Maybe with the decorator-tests there's some wired interference with the click-handling ...
Point taken!
Just copied the ocrd_logging.conf without any change to $USER_HOME and have to learn that suddenly out of nowhere 7 tests go fail; Changed PILs Log level as you mentioned, makes the decorator module also fail. Well, looks like any test that includes validations of log output must be ensured to run in real isolated manner, far more than actually.
Since it concerns just a handful tests, I'll go and review them all.
I did some refactoring regarding the logging initialization, to enable injection of logfiles instead of doing this implicitly. But unfortunately, this did not handle all 8 additional failures. Funny fact, that these tests are green when run isolated in VSCode, but not if running the complete testsuite.
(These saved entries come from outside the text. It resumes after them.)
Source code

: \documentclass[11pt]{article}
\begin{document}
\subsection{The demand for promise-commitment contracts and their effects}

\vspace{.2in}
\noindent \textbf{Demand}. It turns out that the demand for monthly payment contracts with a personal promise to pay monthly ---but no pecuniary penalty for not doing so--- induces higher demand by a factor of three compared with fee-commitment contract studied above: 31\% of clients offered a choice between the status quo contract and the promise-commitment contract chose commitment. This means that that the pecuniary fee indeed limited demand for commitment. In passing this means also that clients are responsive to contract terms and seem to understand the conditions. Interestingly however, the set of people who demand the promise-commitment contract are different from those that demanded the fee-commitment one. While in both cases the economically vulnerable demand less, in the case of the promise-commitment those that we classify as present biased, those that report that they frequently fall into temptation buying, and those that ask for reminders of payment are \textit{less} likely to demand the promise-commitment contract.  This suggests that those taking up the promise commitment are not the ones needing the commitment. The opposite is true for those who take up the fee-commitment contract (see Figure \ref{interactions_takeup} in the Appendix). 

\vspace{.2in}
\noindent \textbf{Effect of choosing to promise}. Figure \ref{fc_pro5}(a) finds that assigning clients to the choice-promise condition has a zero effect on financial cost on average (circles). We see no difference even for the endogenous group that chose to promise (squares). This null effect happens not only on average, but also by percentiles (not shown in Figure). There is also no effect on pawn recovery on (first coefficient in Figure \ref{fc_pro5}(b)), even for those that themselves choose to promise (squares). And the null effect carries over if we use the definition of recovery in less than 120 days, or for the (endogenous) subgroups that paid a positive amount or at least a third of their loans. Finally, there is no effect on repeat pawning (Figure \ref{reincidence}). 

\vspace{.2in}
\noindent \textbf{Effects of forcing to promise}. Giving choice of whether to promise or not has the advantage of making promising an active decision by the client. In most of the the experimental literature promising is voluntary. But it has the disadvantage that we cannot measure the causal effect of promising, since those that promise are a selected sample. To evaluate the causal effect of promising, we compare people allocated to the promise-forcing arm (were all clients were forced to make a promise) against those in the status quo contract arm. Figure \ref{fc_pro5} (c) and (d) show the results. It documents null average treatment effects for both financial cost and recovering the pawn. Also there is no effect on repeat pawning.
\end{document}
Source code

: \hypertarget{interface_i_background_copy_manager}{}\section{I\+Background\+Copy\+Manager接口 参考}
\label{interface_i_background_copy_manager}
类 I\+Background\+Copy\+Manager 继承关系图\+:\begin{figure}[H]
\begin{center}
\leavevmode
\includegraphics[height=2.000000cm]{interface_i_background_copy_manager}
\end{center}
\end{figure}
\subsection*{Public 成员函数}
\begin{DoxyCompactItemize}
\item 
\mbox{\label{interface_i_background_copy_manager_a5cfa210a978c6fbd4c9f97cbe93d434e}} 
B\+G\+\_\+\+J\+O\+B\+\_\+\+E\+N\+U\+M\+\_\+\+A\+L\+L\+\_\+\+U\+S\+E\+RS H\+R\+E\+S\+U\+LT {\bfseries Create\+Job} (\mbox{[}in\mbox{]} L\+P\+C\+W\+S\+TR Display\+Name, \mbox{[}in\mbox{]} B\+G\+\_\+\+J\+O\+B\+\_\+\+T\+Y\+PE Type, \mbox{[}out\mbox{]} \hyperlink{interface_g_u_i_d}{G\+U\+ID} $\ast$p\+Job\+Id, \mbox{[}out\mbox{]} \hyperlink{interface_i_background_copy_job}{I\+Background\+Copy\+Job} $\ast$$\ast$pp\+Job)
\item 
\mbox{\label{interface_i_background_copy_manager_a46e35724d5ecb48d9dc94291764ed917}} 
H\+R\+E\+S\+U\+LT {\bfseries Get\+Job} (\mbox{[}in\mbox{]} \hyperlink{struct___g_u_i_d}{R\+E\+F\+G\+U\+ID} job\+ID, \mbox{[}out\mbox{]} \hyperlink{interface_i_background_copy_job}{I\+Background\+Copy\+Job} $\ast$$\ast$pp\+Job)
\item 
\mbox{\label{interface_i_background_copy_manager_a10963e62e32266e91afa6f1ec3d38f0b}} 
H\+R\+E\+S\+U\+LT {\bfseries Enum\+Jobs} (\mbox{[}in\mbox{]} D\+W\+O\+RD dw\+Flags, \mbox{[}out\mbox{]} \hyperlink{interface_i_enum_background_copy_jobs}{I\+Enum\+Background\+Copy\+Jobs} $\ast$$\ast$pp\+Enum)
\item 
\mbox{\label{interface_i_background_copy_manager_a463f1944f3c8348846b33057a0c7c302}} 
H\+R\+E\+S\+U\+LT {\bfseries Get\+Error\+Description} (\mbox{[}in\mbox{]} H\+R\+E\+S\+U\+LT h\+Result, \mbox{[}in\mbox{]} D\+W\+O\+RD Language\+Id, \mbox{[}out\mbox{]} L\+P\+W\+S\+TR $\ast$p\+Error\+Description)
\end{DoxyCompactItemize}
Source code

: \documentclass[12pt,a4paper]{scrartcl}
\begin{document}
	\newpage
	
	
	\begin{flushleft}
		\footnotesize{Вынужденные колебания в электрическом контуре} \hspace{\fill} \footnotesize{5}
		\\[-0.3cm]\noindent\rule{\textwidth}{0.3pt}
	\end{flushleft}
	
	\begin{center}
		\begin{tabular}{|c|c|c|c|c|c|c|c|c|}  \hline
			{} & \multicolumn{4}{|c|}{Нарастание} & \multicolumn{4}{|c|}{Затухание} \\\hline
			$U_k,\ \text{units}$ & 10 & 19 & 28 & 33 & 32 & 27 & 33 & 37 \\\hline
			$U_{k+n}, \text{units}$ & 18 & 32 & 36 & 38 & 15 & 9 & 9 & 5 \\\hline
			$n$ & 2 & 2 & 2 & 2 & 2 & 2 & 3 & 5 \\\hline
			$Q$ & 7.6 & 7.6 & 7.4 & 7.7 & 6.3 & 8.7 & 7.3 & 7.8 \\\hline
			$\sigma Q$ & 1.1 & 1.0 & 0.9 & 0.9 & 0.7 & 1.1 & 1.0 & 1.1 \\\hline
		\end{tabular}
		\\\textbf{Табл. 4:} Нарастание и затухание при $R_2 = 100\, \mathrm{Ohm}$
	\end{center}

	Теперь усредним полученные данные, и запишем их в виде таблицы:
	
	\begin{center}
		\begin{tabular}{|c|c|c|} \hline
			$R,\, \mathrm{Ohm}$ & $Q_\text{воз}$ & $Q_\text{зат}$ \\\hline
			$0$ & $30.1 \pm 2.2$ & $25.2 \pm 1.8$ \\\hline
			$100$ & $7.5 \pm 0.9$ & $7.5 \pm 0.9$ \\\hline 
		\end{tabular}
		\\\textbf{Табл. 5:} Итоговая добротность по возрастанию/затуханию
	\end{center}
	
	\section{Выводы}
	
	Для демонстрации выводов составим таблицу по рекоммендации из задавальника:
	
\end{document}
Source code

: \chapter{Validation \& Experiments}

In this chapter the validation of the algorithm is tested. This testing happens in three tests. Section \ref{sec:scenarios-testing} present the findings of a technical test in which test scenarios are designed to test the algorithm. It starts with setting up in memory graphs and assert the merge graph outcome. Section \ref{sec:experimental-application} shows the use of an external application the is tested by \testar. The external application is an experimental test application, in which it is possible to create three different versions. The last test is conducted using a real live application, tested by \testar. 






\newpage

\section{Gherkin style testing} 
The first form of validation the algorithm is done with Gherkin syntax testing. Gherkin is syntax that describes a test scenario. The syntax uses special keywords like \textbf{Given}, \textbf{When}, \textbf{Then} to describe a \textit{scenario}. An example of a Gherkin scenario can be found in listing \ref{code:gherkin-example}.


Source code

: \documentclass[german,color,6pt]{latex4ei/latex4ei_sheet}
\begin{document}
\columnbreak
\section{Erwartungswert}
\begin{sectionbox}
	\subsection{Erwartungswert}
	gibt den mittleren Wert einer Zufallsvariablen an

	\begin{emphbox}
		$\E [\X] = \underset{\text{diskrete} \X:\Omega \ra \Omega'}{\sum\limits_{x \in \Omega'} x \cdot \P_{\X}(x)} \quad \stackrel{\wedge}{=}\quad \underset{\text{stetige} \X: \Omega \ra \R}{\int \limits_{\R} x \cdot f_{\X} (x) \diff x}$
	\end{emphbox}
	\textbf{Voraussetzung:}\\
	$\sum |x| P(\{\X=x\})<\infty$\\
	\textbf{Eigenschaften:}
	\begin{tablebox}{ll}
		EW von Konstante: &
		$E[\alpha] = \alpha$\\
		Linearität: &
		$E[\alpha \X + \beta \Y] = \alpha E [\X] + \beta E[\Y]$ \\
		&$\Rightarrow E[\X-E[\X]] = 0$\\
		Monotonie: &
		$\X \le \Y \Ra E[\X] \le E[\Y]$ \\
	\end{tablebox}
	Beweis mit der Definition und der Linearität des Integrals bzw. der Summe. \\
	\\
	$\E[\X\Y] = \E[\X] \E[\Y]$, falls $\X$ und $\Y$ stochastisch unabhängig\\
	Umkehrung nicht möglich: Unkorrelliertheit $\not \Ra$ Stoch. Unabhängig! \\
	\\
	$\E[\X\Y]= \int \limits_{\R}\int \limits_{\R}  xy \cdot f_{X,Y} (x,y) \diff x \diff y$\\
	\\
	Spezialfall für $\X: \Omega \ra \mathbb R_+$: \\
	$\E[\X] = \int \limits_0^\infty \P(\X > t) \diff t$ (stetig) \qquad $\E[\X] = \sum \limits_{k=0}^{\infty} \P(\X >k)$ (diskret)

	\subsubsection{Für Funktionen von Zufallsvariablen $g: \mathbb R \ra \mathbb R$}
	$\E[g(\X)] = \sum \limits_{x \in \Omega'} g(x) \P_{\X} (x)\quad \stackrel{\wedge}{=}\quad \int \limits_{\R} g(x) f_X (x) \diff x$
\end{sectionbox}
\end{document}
Especially the test_log and the test_logging modules are tricky to decompose. Anyway IMHO this is a step in the proper direction.
What should be really taken into account: I'd like to see some more conceptual movement from ocrd-stuff to be more like a library, with some notable exceptions (say, the workspace module). I'd like to think in terms of library functionalities with meaningful results or clear exception-handling. Actually there are loggers even on method level (IMHO really overkill) and no dedicated custom exception (like OcrdException), which could be handled by a client application.
(Personally I'm pointing to the oai-record-loading things - I'm aware that I'm responsible for this mess, but his must be redone in a proper way. Actually it only logs a warning(!!) if the XML can't be parsed, but the response gets written anyway to disc. But that's a different story.)
@kba :
Actual 2 test cases fail from test_workspace, but this module is addressed with https://github.com/OCR-D/core/pull/779 therefore I'd suggest to first apply this one and I will afterwards review this module again before we end in a hard to manage merge situation.
Oh no, I've just learned that there are two modules named test_workspace, and the one addressed in https://github.com/OCR-D/core/pull/779 is not the one I've mentioned before.
@bertsky @kba Would it be okay to you if I do pytest refactorings of test/cli/test_workspace within the scope of this PR?
@kba Would it be okay to you if I do pytest refactorings of test/cli/test_workspace within the scope of this PR?
Sure, thank you
Oh no, I've just learned that there are two modules named
test_workspace,
I also sometimes stumbling about those same basenames or that some tests are in subdirectories and some are not. Maybe a flat hierarchy would make it less confusing for developers, e.g. tests/cli/test_workspace.py -> tests/test_cli_workspace.py`?
Actually, I was not capable to re-implement some tests with pytest, therefore I left altogether 4 testcases within their prev test setups. Even two of them would fail if a logging configuration is present in USER_HOME, so I marked them to be skipped. I've cut the logging parts off test_add_nonexisting_file and test_init_with_mets_basename_and_not_mets_deprecated . How to deal properly with the OCR-D logging issues - I still don't know. Personally, I decrease logging in my apps as far as possible an/or use a dedicated Logger-Object that encapsulates all logging-related stuff.
@kba Renaming the test suite sounds reasonable though. I would even propose to move all test cases that inspect any sort of output to a dedicated test suites for logging and stdout/stderr.
The logging has since been changed significantly. But having a logging configuration still interferes with the tests in two places. I'm fixing that and will also add a config option/environment variable OCRD_LOG_BUILTIN_ONLY that globally disables picking up any ocrd_logging.conf. Then I'll cherry-pick your unitttest-to-pytest conversions and close.